The mental health and psychosocial burdens caused by the recent Ebola epidemic remain unstudied, but are presumed to be high enough to warrant serious policy attention (Van Bortel et al. 2016, Schutz et al. 2015). Studies conducted in Nigeria during the recent Ebola outbreak found that the psychosocial effects of the Ebola epidemic included adjustment disorders, symptoms of anxiety, and depression (Mohammed et al 2015a, 2015b, 2015c). In Ebola patients, delirium was common at the end-stage of the disease, creating complications for containment of highly infectious patients. Some mental health experts have observed mental disorders like depression, anxiety, and post-traumatic stress disorder, vision problems, blindness, chronic joint pain, and possible neurological complications in Ebola survivors which may be part of an emerging discussion on “post-Ebola syndrome” (Kutalek2014, Grady 2015).
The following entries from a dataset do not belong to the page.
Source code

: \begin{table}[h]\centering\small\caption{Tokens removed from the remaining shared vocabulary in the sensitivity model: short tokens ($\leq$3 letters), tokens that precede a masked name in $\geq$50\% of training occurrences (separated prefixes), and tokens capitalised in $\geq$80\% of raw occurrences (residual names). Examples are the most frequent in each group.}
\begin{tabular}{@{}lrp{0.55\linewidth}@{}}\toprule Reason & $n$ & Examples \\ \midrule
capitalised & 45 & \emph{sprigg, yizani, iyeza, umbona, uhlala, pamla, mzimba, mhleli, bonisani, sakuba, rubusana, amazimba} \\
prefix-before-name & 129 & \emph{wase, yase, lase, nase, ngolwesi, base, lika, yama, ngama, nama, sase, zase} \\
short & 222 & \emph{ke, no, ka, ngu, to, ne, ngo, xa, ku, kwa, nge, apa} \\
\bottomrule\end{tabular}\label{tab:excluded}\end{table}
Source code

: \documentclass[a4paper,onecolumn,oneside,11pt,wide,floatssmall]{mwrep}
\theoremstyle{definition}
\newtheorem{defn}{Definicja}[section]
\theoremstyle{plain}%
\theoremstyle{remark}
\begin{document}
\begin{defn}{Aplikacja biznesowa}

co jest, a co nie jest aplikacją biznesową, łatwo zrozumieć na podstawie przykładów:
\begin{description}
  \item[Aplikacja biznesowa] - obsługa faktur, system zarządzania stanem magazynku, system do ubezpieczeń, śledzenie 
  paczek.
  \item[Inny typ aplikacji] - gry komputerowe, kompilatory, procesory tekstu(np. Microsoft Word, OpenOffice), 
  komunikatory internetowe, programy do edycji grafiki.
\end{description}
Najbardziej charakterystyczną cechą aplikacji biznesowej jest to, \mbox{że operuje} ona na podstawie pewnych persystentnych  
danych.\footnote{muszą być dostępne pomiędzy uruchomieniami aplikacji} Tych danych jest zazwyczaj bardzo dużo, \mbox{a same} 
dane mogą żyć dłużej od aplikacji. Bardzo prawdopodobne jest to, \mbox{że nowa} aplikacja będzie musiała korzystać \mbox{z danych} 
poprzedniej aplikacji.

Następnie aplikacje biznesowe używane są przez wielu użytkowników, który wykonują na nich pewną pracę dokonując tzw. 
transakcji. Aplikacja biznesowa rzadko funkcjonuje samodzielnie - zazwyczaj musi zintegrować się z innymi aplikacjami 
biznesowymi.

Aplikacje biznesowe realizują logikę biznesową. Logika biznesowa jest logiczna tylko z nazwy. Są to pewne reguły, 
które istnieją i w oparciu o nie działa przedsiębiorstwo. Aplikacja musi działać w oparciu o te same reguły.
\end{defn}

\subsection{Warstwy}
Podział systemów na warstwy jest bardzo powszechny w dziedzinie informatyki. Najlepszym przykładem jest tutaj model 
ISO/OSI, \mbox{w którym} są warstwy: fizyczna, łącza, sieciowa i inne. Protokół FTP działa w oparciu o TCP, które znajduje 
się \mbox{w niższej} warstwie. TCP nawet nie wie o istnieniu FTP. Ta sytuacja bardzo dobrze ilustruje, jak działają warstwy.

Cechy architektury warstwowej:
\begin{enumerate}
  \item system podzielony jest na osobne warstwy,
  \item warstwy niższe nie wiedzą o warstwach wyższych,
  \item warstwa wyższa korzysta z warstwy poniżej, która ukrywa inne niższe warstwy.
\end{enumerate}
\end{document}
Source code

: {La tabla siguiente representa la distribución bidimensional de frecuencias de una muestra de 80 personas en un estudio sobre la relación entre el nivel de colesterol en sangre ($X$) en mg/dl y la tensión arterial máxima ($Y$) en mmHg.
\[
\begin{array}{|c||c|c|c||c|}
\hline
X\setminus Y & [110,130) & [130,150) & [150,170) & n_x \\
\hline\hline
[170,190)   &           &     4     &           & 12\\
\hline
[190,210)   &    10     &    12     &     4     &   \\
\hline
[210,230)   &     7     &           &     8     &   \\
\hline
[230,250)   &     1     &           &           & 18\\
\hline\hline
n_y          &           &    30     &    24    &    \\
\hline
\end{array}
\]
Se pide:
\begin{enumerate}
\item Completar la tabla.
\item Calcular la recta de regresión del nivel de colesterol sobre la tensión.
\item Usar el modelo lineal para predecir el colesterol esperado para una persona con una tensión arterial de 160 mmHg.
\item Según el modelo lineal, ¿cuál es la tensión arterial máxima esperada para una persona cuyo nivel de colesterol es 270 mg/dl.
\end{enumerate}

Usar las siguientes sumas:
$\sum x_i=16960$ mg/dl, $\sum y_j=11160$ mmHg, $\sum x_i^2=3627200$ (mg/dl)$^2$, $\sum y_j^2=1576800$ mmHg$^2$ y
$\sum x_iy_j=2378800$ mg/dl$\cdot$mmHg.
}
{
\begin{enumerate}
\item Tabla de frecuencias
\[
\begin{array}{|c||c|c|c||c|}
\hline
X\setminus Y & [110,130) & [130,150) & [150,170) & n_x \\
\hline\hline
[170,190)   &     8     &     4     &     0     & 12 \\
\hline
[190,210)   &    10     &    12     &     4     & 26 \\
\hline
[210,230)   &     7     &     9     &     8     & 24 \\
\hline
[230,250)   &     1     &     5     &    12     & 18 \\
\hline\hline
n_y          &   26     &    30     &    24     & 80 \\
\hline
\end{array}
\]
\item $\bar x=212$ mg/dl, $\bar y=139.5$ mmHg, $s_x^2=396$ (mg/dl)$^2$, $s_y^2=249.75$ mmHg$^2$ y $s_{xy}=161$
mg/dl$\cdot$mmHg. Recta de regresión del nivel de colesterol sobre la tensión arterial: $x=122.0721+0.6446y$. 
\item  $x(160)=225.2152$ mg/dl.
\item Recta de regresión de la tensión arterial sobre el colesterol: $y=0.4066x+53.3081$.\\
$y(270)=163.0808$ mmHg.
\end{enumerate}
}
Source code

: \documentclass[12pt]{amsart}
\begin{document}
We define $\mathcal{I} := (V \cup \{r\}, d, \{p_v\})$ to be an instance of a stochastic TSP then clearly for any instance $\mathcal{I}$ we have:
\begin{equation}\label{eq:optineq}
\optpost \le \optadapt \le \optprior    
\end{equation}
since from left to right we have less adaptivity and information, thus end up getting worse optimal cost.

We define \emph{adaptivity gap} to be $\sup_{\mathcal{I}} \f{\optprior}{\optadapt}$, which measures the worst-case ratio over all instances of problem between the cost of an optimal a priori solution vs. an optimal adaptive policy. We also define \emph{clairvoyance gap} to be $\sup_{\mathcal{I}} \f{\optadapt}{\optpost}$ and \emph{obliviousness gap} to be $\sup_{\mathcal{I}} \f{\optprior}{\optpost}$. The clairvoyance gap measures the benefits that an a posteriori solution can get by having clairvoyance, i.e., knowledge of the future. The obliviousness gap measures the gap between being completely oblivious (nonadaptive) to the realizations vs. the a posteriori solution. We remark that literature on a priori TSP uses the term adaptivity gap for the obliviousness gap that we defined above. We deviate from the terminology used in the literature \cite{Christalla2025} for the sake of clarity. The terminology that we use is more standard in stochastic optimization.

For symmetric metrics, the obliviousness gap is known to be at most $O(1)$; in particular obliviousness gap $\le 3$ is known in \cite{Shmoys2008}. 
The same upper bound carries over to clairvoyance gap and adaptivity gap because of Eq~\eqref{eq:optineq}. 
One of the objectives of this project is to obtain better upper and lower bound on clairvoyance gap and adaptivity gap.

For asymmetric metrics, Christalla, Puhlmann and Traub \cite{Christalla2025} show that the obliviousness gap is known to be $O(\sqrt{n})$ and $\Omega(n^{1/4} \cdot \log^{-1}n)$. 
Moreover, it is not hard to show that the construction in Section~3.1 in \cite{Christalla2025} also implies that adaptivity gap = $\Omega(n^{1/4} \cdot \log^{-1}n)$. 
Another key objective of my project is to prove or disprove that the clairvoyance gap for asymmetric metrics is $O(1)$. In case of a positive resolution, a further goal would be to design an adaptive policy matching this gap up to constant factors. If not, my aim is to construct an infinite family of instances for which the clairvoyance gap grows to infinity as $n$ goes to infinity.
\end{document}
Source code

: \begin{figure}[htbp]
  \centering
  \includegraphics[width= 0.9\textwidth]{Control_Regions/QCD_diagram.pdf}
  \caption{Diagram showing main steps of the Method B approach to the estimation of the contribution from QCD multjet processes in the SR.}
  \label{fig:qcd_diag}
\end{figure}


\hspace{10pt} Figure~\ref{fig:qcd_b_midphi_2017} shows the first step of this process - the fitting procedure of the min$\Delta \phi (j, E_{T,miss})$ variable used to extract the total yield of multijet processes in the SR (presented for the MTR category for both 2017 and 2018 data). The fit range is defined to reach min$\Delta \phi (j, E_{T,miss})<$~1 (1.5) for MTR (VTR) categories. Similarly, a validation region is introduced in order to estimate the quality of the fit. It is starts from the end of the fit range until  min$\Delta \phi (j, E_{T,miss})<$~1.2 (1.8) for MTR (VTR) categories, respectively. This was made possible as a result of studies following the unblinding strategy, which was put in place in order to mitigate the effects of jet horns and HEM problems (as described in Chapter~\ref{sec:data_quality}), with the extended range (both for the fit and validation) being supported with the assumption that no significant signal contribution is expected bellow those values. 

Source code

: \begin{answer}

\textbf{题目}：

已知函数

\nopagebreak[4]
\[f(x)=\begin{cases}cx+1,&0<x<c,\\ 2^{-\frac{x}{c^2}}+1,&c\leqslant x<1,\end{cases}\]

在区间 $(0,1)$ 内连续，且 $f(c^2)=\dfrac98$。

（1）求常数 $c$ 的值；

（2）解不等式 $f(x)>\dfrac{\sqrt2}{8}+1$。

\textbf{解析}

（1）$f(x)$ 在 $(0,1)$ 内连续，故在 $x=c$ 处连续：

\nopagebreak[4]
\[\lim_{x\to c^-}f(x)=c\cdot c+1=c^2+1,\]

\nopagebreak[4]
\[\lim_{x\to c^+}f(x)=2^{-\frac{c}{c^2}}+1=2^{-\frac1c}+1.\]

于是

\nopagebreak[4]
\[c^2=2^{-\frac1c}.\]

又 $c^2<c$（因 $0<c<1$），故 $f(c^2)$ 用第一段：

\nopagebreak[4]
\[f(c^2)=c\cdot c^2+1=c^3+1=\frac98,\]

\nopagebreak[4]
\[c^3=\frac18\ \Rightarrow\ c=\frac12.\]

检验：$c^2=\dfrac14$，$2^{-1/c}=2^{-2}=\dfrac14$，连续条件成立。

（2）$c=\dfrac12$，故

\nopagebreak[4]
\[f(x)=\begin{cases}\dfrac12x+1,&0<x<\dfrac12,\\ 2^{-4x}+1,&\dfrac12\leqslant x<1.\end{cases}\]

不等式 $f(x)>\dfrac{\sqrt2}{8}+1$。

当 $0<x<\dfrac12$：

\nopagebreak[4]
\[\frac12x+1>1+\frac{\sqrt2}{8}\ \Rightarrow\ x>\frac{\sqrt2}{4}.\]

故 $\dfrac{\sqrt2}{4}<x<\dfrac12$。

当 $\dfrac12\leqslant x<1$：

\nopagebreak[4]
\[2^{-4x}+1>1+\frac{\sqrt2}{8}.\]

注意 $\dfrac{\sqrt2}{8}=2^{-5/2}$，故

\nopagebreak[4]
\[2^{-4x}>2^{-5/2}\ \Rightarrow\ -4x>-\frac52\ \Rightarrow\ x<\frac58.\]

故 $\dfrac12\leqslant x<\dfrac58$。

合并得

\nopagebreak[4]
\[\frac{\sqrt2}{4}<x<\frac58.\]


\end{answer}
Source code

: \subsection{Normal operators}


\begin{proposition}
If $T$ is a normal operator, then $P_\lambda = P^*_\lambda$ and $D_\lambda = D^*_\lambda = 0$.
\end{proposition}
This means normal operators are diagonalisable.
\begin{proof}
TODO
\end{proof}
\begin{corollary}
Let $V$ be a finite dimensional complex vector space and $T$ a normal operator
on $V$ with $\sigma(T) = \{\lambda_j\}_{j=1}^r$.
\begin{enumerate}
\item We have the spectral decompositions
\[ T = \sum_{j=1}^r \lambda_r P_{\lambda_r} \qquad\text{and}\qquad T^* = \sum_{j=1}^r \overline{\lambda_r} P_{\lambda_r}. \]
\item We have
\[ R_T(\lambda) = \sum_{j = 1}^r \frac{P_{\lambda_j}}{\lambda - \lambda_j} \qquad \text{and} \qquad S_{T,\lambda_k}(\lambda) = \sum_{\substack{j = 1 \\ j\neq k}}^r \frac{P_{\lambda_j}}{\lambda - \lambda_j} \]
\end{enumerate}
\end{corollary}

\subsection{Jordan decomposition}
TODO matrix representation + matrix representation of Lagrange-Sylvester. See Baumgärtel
Baseline mental healthcare, including psychosocial counseling, was integrated into Ebola case management, requiring a major scale up of Liberia’s mental health and psychosocial response systems capacities. The integration of psychosocial counseling into Ebola case management had important effects. It reduced conflict, facilitated behavior change, helped families and communities respond to quarantines and deaths, strengthened reporting systems, and created important bridges to survivor reintegration. However, case management plans may have failed to take into account two key issues that have had import for post-Ebola mental health: (1) how to respond to the specific (and overwhelming) mental health needs of survivors; and (2) how to respond to fear as a social contagion effect (Thomas 2015, Cheung 2015) during a major epidemic. Anti-stigma activities were likely effective – a national Knowledge, Attitudes, and Practices study conducted in November 2014 found that close 100% of respondents believed that Ebola was real and found that 90% of respondents would welcome Ebola survivors back into their communities—but it also found that 50-60% were concerned that they could still be infected by a survivor. As indicated earlier, communities that were highly affected by Ebola in Monrovia reported a need for psychosocial support for child Ebola survivors and were certain that children would need counseling and trauma-healing (Abramowitz et al. 2015).